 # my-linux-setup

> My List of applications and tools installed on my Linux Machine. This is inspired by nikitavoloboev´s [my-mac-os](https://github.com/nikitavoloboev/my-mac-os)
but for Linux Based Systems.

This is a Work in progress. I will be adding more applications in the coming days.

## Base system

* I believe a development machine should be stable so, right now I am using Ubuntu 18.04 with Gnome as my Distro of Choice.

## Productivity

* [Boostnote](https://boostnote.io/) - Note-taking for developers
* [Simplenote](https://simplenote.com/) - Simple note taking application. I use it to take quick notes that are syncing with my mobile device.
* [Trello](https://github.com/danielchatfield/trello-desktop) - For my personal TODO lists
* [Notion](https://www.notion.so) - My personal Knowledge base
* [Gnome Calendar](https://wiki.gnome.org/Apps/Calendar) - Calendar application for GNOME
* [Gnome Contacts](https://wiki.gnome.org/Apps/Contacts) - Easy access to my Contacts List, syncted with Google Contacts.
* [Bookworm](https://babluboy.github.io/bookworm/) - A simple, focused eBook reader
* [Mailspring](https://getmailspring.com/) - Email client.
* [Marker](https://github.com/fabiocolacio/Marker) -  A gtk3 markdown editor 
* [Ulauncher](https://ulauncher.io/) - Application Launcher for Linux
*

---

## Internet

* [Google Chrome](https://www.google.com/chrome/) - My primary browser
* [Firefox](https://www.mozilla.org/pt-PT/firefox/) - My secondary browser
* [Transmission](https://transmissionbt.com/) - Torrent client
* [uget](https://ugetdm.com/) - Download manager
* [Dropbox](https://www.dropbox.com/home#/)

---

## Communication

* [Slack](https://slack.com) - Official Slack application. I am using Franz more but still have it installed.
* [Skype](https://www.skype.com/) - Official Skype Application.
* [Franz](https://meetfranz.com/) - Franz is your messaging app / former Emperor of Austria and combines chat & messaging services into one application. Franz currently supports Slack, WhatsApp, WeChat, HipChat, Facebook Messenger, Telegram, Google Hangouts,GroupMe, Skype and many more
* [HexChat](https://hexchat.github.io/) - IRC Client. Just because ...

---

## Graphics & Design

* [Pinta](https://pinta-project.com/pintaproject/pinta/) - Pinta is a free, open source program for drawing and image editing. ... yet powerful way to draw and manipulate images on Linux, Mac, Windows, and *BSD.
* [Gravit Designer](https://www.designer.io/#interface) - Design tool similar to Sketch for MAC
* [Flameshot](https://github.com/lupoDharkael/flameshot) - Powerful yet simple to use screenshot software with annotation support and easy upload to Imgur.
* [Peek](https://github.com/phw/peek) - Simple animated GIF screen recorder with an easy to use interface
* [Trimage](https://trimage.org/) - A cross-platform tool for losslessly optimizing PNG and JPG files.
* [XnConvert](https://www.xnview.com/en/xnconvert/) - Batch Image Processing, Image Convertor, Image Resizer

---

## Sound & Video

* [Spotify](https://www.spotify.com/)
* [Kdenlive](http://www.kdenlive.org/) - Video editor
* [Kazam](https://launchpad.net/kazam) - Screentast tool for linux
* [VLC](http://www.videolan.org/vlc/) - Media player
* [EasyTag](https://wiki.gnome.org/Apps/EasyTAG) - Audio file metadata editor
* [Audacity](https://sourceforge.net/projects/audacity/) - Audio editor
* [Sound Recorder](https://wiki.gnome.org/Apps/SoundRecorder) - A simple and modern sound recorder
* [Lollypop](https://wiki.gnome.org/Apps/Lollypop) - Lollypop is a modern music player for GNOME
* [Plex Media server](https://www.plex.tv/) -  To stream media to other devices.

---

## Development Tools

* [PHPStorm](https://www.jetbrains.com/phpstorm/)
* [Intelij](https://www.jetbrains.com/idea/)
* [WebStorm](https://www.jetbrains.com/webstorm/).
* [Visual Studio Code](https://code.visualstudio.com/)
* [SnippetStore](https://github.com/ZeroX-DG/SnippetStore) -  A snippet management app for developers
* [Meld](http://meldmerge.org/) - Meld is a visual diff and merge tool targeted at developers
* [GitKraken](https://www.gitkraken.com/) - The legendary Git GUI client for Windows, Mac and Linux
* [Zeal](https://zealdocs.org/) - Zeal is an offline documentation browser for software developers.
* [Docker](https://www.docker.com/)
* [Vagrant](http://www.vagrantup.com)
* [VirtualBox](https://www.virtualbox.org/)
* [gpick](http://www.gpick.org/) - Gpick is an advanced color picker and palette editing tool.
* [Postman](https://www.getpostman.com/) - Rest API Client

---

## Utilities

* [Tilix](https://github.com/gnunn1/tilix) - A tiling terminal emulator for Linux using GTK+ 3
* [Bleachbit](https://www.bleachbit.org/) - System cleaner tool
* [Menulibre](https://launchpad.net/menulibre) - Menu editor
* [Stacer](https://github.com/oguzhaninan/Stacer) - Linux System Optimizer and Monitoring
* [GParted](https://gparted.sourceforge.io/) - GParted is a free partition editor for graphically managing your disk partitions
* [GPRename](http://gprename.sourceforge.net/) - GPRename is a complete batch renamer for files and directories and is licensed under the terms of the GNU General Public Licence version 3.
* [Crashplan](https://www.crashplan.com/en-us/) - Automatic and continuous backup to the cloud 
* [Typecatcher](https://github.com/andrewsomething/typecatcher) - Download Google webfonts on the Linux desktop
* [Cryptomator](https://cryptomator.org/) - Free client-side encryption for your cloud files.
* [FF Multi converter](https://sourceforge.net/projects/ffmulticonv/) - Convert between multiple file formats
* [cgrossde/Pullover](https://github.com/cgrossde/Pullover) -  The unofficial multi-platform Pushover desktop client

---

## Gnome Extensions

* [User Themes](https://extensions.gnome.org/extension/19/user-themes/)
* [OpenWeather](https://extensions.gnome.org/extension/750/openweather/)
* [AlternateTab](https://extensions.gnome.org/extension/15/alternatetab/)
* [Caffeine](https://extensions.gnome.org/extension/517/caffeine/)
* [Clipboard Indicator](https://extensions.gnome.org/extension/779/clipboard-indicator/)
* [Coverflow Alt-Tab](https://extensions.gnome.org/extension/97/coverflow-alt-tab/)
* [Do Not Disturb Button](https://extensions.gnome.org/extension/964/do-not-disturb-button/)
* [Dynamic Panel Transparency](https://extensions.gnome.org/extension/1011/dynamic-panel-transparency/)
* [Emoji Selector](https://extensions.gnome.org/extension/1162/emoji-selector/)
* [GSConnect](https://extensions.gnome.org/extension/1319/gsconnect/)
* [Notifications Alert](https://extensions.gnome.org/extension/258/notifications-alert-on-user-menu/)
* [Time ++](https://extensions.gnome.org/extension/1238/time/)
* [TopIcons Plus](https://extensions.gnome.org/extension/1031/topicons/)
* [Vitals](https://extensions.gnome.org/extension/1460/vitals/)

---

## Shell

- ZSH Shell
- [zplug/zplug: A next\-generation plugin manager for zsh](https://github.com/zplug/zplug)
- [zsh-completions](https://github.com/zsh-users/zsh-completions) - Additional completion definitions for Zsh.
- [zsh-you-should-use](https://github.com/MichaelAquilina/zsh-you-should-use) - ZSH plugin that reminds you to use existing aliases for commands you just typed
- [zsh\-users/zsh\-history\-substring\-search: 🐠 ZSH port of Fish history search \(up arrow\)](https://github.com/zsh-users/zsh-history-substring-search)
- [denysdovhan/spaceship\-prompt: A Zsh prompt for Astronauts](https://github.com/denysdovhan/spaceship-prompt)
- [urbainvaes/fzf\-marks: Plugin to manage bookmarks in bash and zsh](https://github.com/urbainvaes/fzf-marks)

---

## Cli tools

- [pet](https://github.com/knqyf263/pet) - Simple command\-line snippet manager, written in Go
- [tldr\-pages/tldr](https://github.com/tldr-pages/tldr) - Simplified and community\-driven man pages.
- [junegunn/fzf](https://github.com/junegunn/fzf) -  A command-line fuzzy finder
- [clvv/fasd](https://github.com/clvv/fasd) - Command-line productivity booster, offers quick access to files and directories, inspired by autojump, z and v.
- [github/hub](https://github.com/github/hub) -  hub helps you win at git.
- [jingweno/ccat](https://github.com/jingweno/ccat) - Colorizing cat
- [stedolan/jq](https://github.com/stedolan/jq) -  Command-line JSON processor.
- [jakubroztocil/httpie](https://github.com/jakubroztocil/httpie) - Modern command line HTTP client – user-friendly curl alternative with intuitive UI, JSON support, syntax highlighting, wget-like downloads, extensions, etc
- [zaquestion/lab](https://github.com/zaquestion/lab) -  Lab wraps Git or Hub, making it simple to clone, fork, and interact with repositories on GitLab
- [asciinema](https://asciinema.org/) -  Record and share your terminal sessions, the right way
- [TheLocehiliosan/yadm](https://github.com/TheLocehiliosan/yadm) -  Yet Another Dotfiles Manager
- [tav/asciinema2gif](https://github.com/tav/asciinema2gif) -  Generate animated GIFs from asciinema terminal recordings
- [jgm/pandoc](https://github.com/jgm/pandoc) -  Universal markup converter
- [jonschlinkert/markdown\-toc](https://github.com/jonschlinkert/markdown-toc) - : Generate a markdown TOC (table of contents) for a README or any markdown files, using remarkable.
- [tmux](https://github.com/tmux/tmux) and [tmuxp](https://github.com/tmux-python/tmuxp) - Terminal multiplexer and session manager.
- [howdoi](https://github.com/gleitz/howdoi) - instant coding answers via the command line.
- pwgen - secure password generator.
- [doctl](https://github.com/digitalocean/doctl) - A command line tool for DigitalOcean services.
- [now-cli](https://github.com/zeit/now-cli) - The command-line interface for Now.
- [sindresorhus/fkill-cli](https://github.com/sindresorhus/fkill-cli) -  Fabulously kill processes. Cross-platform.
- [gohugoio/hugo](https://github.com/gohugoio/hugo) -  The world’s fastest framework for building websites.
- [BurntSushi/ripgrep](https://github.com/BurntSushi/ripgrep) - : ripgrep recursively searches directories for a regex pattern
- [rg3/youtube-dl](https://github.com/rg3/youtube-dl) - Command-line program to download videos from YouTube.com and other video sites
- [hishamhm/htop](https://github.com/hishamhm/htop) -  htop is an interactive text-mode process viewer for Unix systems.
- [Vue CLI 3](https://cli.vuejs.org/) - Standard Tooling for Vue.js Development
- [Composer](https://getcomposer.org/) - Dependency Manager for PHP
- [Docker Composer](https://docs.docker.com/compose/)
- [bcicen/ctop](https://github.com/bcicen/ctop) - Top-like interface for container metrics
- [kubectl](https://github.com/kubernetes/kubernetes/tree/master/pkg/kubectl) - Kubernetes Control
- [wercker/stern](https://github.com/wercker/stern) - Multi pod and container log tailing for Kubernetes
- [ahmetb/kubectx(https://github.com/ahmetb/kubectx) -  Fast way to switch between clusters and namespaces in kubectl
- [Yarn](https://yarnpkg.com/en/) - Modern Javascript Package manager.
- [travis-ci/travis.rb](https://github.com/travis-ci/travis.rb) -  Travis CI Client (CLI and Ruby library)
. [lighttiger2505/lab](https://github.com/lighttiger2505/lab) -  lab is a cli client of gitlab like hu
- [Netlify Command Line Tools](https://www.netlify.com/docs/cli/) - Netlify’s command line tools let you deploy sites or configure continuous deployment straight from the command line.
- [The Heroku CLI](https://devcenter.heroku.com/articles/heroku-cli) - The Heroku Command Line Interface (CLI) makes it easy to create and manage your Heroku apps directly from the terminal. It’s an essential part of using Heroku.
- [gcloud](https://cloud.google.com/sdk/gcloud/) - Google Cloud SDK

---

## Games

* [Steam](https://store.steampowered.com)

What the exercise asks:
Begin at the top of the records above and quote each line exactly, ending with the line that contains "but for Linux Based Systems.".

Solved exercise:
 # my-linux-setup

> My List of applications and tools installed on my Linux Machine. This is inspired by nikitavoloboev´s [my-mac-os](https://github.com/nikitavoloboev/my-mac-os)
but for Linux Based Systems.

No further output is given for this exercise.